● EXERCISE INSTRUCTIONS:
Your answer must consist only of the lines from the start of the entries through the line that holds "CMSIS-Stream graph scheduling", copied exactly, with no pictures.
Top of DATA FOR ANALYSIS
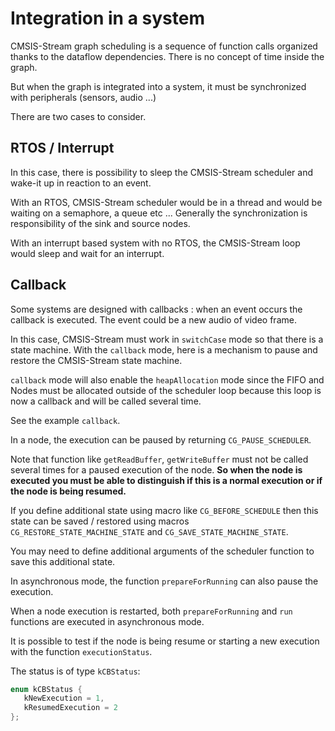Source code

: # Integration in a system

CMSIS-Stream graph scheduling is a sequence of function calls organized thanks to the dataflow dependencies. There is no concept of time inside the graph.

But when the graph is integrated into a system, it must be synchronized with peripherals (sensors, audio ...)

There are two cases to consider.

## RTOS / Interrupt

In this case, there is possibility to sleep the CMSIS-Stream scheduler and wake-it up in reaction to an event.

With an RTOS, CMSIS-Stream scheduler would be in a thread and  would be waiting on a semaphore, a queue etc ... Generally the synchronization is responsibility of the sink and source nodes.

With an interrupt based system with no RTOS, the CMSIS-Stream loop would sleep and wait for an interrupt.

## Callback

Some systems are designed with callbacks : when an event occurs the callback is executed. The event could be a new audio of video frame.

In this case, CMSIS-Stream must work in `switchCase` mode so that there is a state machine. With the `callback` mode, here is a mechanism to pause and restore the CMSIS-Stream state machine.

`callback` mode will also enable the `heapAllocation` mode since the FIFO and Nodes must be allocated outside of the scheduler loop because this loop is now a callback and will be called several time.

See the example `callback`.

In a node, the execution can be paused by returning `CG_PAUSE_SCHEDULER`.

Note that function like `getReadBuffer`, `getWriteBuffer` must not be called several times for a paused execution of the node. **So when the node is executed you must be able to distinguish if this is a normal execution or if the node is being resumed.** 

If you define additional state using macro like `CG_BEFORE_SCHEDULE` then this state can be saved / restored using macros `CG_RESTORE_STATE_MACHINE_STATE` and `CG_SAVE_STATE_MACHINE_STATE`.

You may need to define additional arguments of the scheduler function to save this additional state.

In asynchronous mode, the function `prepareForRunning` can also pause the execution. 

When a node execution is restarted, both `prepareForRunning` and `run` functions are executed in asynchronous mode.

It is possible to test if the node is being resume or starting a new execution with the function  `executionStatus`.

The status is of type `kCBStatus`:

```C
enum kCBStatus {
   kNewExecution = 1,
   kResumedExecution = 2
};
```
Bottom of DATA FOR ANALYSIS
● EXERCISE RESPONSE:
Source code

: # Integration in a system

CMSIS-Stream graph scheduling is a sequence of function calls organized thanks to the dataflow dependencies. There is no concept of time inside the graph.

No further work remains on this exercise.